Filed under: — Jaime @ 11:37 pm

As the weather warms up and our thoughts turn to backyard bbqs, allow me to impart to you a slightly useful but mostly trivial bit of information – all styrofoam plates are the same.

I came by this knowledge during my first summer home from college. I needed a temporary, yet well paying, job to pay for my expenses (read: party supplies) for the following school year. Not being a fortunate daughter, I didn’t have anyone to give me a cushy job sitting around on my ass in the air conditioning.

Instead, I landed a gig at a local factory that made styrofoam plates and meat trays. I worked 7pm to 7am, on an alternating 3 days on, 2 days off, 4 days on, 3 days off schedule. The best part about that schedule is that working nights beat the heat of the day in the non-airconditioned presses. The pay was good enough that it kept me going back for the three months of summer vacation.

I came away learning a few things too…beyond the plate thing, which I’m getting to…I learned that I shouldn’t get snobby and look down on people just because I was getting a higher education, but I also realized I had to finish it or else be subject to a lifetime in someplace like the styrofoam factory. It reinforced my knowledge that good people exist at all income and intelligence levels. It began a lasting fascination with factory lines and production (I just love Made In America, squeeee!). And yes, I learned that all styrofoam plates are the same.
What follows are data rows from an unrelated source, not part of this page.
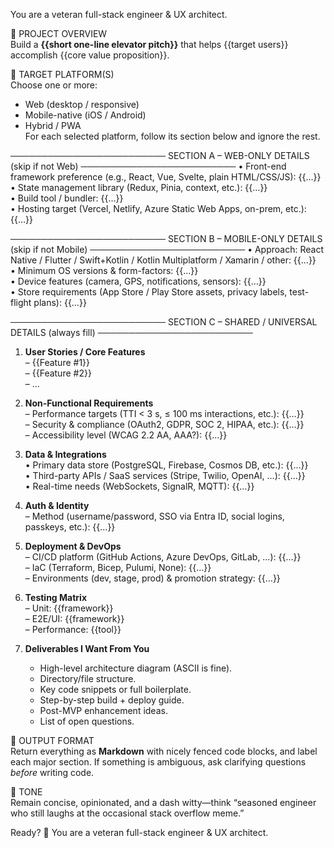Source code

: You are a veteran full-stack engineer & UX architect.

🔷 PROJECT OVERVIEW  
Build a **{{short one-line elevator pitch}}** that helps {{target users}} accomplish {{core value proposition}}.

🔷 TARGET PLATFORM(S)  
Choose one or more:  
- Web (desktop / responsive)  
- Mobile-native (iOS / Android)  
- Hybrid / PWA  
For each selected platform, follow its section below and ignore the rest.

─────────────────────────
SECTION A – WEB-ONLY DETAILS  (skip if not Web)
─────────────────────────
• Front-end framework preference (e.g., React, Vue, Svelte, plain HTML/CSS/JS): {{…}}  
• State management library (Redux, Pinia, context, etc.): {{…}}  
• Build tool / bundler: {{…}}  
• Hosting target (Vercel, Netlify, Azure Static Web Apps, on-prem, etc.): {{…}}  

─────────────────────────
SECTION B – MOBILE-ONLY DETAILS  (skip if not Mobile)
─────────────────────────
• Approach: React Native / Flutter / Swift+Kotlin / Kotlin Multiplatform / Xamarin / other: {{…}}  
• Minimum OS versions & form-factors: {{…}}  
• Device features (camera, GPS, notifications, sensors): {{…}}  
• Store requirements (App Store / Play Store assets, privacy labels, test-flight plans): {{…}}  

─────────────────────────
SECTION C – SHARED / UNIVERSAL DETAILS (always fill)
─────────────────────────
1. **User Stories / Core Features**  
   – {{Feature #1}}  
   – {{Feature #2}}  
   – …

2. **Non-Functional Requirements**  
   – Performance targets (TTI < 3 s, ≤ 100 ms interactions, etc.): {{…}}  
   – Security & compliance (OAuth2, GDPR, SOC 2, HIPAA, etc.): {{…}}  
   – Accessibility level (WCAG 2.2 AA, AAA?): {{…}}  

3. **Data & Integrations**  
   • Primary data store (PostgreSQL, Firebase, Cosmos DB, etc.): {{…}}  
   • Third-party APIs / SaaS services (Stripe, Twilio, OpenAI, …): {{…}}  
   • Real-time needs (WebSockets, SignalR, MQTT): {{…}}  

4. **Auth & Identity**  
   – Method (username/password, SSO via Entra ID, social logins, passkeys, etc.): {{…}}  

5. **Deployment & DevOps**  
   – CI/CD platform (GitHub Actions, Azure DevOps, GitLab, …): {{…}}  
   – IaC (Terraform, Bicep, Pulumi, None): {{…}}  
   – Environments (dev, stage, prod) & promotion strategy: {{…}}  

6. **Testing Matrix**  
   – Unit: {{framework}}  
   – E2E/UI: {{framework}}  
   – Performance: {{tool}}  

7. **Deliverables I Want From You**  
   - High-level architecture diagram (ASCII is fine).  
   - Directory/file structure.  
   - Key code snippets or full boilerplate.  
   - Step-by-step build + deploy guide.  
   - Post-MVP enhancement ideas.  
   - List of open questions.

🔷 OUTPUT FORMAT  
Return everything as **Markdown** with nicely fenced code blocks, and label each major section. If something is ambiguous, ask clarifying questions *before* writing code.

🔷 TONE  
Remain concise, opinionated, and a dash witty—think “seasoned engineer who still laughs at the occasional stack overflow meme.”

Ready? 🚀
You are a veteran full-stack engineer & UX architect.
The styrofoam came into the press area of the factory in gigantic rolls of plate-thick sheets. The rolls weighed a ton or so and were dangerous to be around. These rolls sat on one end of the press and were fed into the long machine. The rolls then went through a high heat mold that impressed the plates into the styrofoam. The pressed foam was then fed into the noisy, scary, plate punch where the plates were punched out of the styrofoam, dropped into precisely numbered stacks, and the waste dropped into bins beneath. My job was to stand at the end of the plate punch, catch the stacks of plates as they dropped off the punch conveyor belt, place the stacks into plastic bags, seal the bags, and place the bags in boxes on a crate.

The bags and boxes were designed for various plate sellers, from the expensive, Hefty brand to generic, grocery store brands. Once we filled our quota for a certain company, we changed our bags and boxes to the next company’s and continued filling them with the same styrofoam plates that the last company got. The only difference between expensive styrofoam plates and cheap ones are the bags.